Method: In large bowl, combine the raisins, cherries, glazed pineapple, mixed glazed fruit, and citron. Mix well. Stir in the brandy to coat the fruit. Cover tightly with plastic wrap. Let stand for about 24 hours to macerate the fruit, stirring occasionally. When ready to mix up the cake, add the coconut and lemon and orange rind. Stir well.
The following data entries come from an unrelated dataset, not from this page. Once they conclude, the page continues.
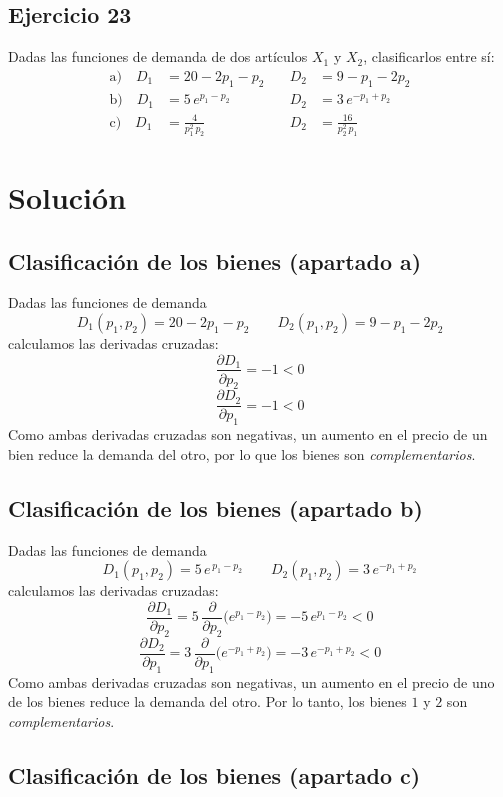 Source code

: \documentclass{article}
\begin{document}
\newpage

\subsection{Ejercicio 23}
Dadas las funciones de demanda de dos artículos \(X_1\) y \(X_2\), clasificarlos entre sí:
\[
\begin{aligned}
\text{a)}\quad D_1 &= 20 - 2p_1 - p_2
\quad &D_2 &= 9 - p_1 - 2p_2 \\
\text{b)}\quad D_1 &= 5\,e^{p_1 - p_2}
\quad &D_2 &= 3\,e^{-p_1 + p_2} \\
\text{c)}\quad D_1 &= \frac{4}{p_1^2\,p_2}
\quad &D_2 &= \frac{16}{p_2^2\,p_1}
\end{aligned}
\]

\newpage
\section*{Solución}

\subsection*{Clasificación de los bienes (apartado a)}

Dadas las funciones de demanda
\[
D_1(p_1,p_2)=20-2p_1-p_2
\qquad
D_2(p_1,p_2)=9-p_1-2p_2
\]
calculamos las derivadas cruzadas:
\[
\frac{\partial D_1}{\partial p_2}
=-1<0
\]
\[
\frac{\partial D_2}{\partial p_1}
=-1<0
\]
Como ambas derivadas cruzadas son negativas, un aumento en el precio de un bien reduce la demanda del otro, por lo que {\color{teal}los bienes son \emph{complementarios}}.

\subsection*{Clasificación de los bienes (apartado b)}

Dadas las funciones de demanda
\[
D_1(p_1,p_2)=5\,e^{\,p_1 - p_2}
\qquad
D_2(p_1,p_2)=3\,e^{-p_1 + p_2}
\]
calculamos las derivadas cruzadas:
\[
\frac{\partial D_1}{\partial p_2}
=5\,\frac{\partial}{\partial p_2}\bigl(e^{p_1-p_2}\bigr)
=-5\,e^{p_1-p_2}<0
\]
\[
\frac{\partial D_2}{\partial p_1}
=3\,\frac{\partial}{\partial p_1}\bigl(e^{-p_1+p_2}\bigr)
=-3\,e^{-p_1+p_2}<0
\]
Como ambas derivadas cruzadas son negativas, un aumento en el precio de uno de los bienes reduce la demanda del otro. {\color{teal}Por lo tanto, los bienes \(1\) y \(2\) son \emph{complementarios}}.

\subsection*{Clasificación de los bienes (apartado c)}
\end{document}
Prepare 8-inch square fruitcake pan that is 3 inches deep and has a removable bottom: Lightly spray the bottom and sides of the pan with cooking spray. Line the pan (bottom and sides), with brown paper or double thickness of parchment paper. Lightly spray the paper.
Preheat oven to 275°F.
In large bowl of stand mixer and using the paddle attachment, beat the butter until creamy. Gradually add the sugar and beat until mixture is light and creamy. Beat in the egg yolks, one at a time, beating well after each addition and scraping the sides of the bowl with a spatula to ensure ingredients are all incorporated. Beat 1 additional minute. Beat in the vanilla, almond, and lemon flavorings. Stir in the drained crushed pineapple.
Sift together 2¾ cups of the flour, baking powder, and salt. In measuring cup or small bowl, combine the orange and lemon juices along with the reserved ¼ cup of pineapple juice.
Add the dry and wet ingredients to the beaten butter and sugar mixture in three additions, starting and ending with the flour mixture. Transfer batter to a very large bowl.
Sprinkle reserved cup of flour over the macerated fruit and toss ingredients lightly and quickly. Gently fold the fruit mixture into the batter.
In clean bowl, beat the egg whites until stiff but not dry. Gently fold the whipped egg whites into the batter.
Transfer batter by large spoonfuls into the prepared baking pan. Use a knife to evenly spread the batter in the pan, smoothing the top. Add a few cherries as decorations to the top of the cake, if desired.
Place small pan of hot water on the lower rack in the oven. Place fruitcake in center of middle rack and bake for approximately 5 – 5¼ hours or until cake is firm to the touch and cake tester inserted into centre of cake comes out clean. After about an hour or so of baking, loosely tent cake with tin foil to prevent it from browning too much. Remove cake from oven and place on rack. Let cake cool in pan for about 40 minutes before carefully removing from pan by inverting it on a tea towel and removing the paper. Carefully turn the cake top side up on to a wire cooling rack.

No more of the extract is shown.